Task prompt: Everything before the line containing "## Security Architecture" is to be left out; repeat that line and all lines after it exactly, to the end of the data.

Information supplied section start

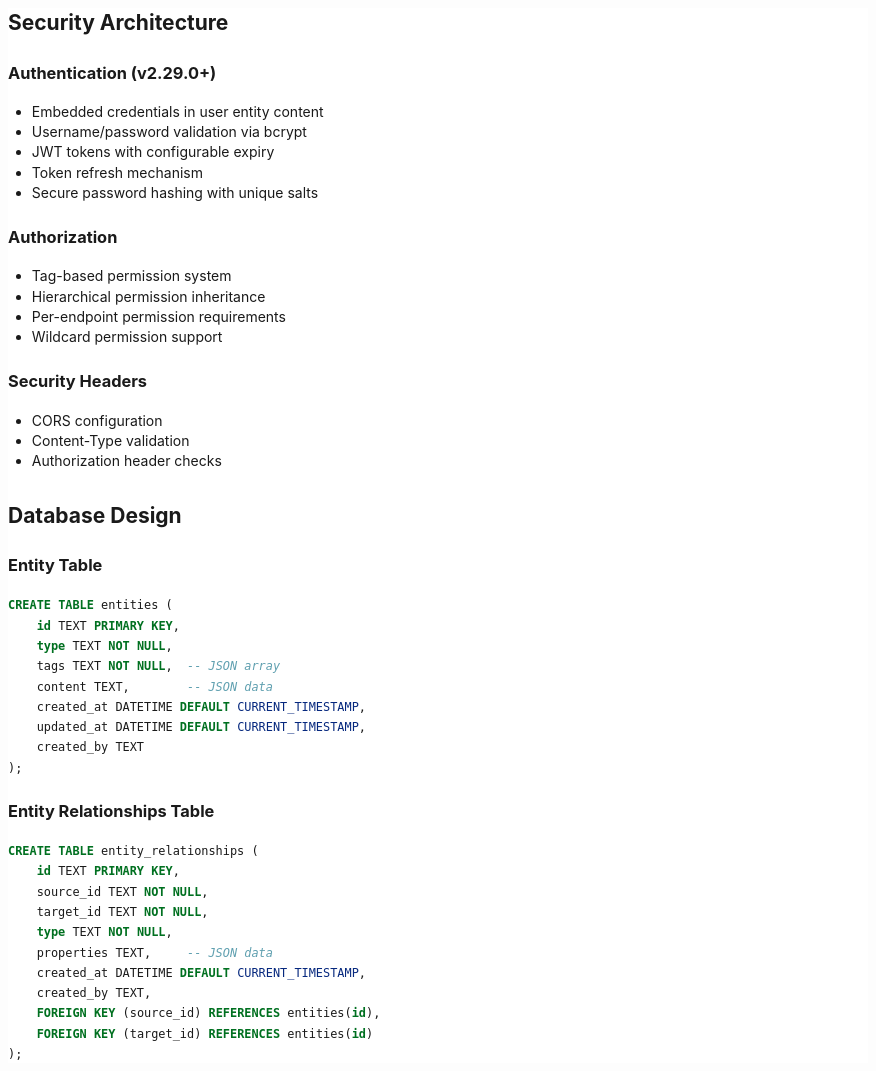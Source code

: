 ## Security Architecture

### Authentication (v2.29.0+)
- Embedded credentials in user entity content
- Username/password validation via bcrypt
- JWT tokens with configurable expiry
- Token refresh mechanism
- Secure password hashing with unique salts

### Authorization
- Tag-based permission system
- Hierarchical permission inheritance
- Per-endpoint permission requirements
- Wildcard permission support

### Security Headers
- CORS configuration
- Content-Type validation
- Authorization header checks

## Database Design

### Entity Table
```sql
CREATE TABLE entities (
    id TEXT PRIMARY KEY,
    type TEXT NOT NULL,
    tags TEXT NOT NULL,  -- JSON array
    content TEXT,        -- JSON data
    created_at DATETIME DEFAULT CURRENT_TIMESTAMP,
    updated_at DATETIME DEFAULT CURRENT_TIMESTAMP,
    created_by TEXT
);
```

### Entity Relationships Table
```sql
CREATE TABLE entity_relationships (
    id TEXT PRIMARY KEY,
    source_id TEXT NOT NULL,
    target_id TEXT NOT NULL,
    type TEXT NOT NULL,
    properties TEXT,     -- JSON data
    created_at DATETIME DEFAULT CURRENT_TIMESTAMP,
    created_by TEXT,
    FOREIGN KEY (source_id) REFERENCES entities(id),
    FOREIGN KEY (target_id) REFERENCES entities(id)
);
```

Information supplied section end

The completed task:
: ## Security Architecture

### Authentication (v2.29.0+)
- Embedded credentials in user entity content
- Username/password validation via bcrypt
- JWT tokens with configurable expiry
- Token refresh mechanism
- Secure password hashing with unique salts

### Authorization
- Tag-based permission system
- Hierarchical permission inheritance
- Per-endpoint permission requirements
- Wildcard permission support

### Security Headers
- CORS configuration
- Content-Type validation
- Authorization header checks

## Database Design

### Entity Table
```sql
CREATE TABLE entities (
    id TEXT PRIMARY KEY,
    type TEXT NOT NULL,
    tags TEXT NOT NULL,  -- JSON array
    content TEXT,        -- JSON data
    created_at DATETIME DEFAULT CURRENT_TIMESTAMP,
    updated_at DATETIME DEFAULT CURRENT_TIMESTAMP,
    created_by TEXT
);
```

### Entity Relationships Table
```sql
CREATE TABLE entity_relationships (
    id TEXT PRIMARY KEY,
    source_id TEXT NOT NULL,
    target_id TEXT NOT NULL,
    type TEXT NOT NULL,
    properties TEXT,     -- JSON data
    created_at DATETIME DEFAULT CURRENT_TIMESTAMP,
    created_by TEXT,
    FOREIGN KEY (source_id) REFERENCES entities(id),
    FOREIGN KEY (target_id) REFERENCES entities(id)
);
```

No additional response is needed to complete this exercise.